Start of Task material
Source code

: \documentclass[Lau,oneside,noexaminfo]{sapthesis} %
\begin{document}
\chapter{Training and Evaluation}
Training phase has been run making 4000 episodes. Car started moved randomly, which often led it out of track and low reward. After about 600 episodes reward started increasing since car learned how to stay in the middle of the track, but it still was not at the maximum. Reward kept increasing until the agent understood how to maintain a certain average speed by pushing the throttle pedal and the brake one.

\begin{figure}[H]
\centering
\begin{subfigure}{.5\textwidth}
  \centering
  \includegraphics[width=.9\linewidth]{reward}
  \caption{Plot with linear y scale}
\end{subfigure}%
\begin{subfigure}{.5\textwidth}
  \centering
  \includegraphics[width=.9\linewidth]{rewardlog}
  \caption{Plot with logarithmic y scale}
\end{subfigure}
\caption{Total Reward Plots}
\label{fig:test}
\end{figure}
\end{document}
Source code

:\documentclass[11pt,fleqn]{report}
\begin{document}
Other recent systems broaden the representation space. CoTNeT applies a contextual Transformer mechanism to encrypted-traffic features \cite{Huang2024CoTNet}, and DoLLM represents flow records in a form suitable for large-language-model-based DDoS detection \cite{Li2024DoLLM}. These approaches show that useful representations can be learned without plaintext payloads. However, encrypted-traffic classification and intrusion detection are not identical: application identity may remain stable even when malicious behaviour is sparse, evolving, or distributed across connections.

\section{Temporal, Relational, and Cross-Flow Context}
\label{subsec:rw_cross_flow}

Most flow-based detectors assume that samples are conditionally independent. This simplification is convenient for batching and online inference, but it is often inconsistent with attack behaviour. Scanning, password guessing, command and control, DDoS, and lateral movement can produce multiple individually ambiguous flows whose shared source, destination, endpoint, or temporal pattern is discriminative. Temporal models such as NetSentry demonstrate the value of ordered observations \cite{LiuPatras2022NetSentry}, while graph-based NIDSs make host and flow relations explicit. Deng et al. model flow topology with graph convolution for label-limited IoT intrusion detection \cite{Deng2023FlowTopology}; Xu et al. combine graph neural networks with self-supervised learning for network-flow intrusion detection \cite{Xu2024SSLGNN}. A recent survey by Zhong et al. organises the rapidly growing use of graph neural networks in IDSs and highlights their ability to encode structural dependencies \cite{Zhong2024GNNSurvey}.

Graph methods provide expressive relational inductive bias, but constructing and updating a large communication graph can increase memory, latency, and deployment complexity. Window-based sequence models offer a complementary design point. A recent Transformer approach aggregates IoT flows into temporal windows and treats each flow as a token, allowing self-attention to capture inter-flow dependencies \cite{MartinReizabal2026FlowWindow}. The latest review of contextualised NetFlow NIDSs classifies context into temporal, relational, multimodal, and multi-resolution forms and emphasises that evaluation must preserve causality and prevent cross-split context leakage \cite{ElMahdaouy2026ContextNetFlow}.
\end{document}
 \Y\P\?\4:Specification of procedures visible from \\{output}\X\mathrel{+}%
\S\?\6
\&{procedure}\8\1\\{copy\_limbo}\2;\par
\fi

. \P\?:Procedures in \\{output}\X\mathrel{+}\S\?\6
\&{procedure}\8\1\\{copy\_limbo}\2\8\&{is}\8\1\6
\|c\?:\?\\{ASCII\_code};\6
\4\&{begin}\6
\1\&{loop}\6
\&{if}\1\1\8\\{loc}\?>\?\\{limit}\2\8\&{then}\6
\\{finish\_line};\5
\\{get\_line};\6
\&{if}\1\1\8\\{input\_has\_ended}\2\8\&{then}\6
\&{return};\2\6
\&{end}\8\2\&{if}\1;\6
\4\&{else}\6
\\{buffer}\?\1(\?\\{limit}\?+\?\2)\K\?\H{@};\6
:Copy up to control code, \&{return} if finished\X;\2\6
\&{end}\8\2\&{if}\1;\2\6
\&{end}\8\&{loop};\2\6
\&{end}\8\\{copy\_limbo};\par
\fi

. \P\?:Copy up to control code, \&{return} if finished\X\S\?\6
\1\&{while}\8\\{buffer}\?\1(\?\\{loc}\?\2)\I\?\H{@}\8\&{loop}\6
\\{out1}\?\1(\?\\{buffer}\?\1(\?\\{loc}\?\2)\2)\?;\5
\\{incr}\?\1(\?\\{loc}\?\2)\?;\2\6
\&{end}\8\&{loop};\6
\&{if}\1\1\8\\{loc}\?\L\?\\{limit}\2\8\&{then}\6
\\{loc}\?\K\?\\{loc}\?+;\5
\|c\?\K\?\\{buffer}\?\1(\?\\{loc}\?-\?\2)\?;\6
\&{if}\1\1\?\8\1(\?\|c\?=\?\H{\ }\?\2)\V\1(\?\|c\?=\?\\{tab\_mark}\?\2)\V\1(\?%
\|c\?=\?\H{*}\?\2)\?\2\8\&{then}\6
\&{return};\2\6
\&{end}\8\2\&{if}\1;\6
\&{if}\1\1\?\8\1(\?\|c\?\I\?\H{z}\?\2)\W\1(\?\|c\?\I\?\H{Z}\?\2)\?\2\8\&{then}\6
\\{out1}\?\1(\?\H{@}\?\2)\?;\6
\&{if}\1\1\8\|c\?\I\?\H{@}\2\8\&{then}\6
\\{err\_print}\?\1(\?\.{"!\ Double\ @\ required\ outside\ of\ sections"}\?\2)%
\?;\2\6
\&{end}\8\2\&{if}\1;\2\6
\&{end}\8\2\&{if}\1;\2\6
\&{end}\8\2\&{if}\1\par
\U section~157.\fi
End of Task material
Exercise instructions
Say how many lines above contain the string "then", writing only the number.

Task answer
6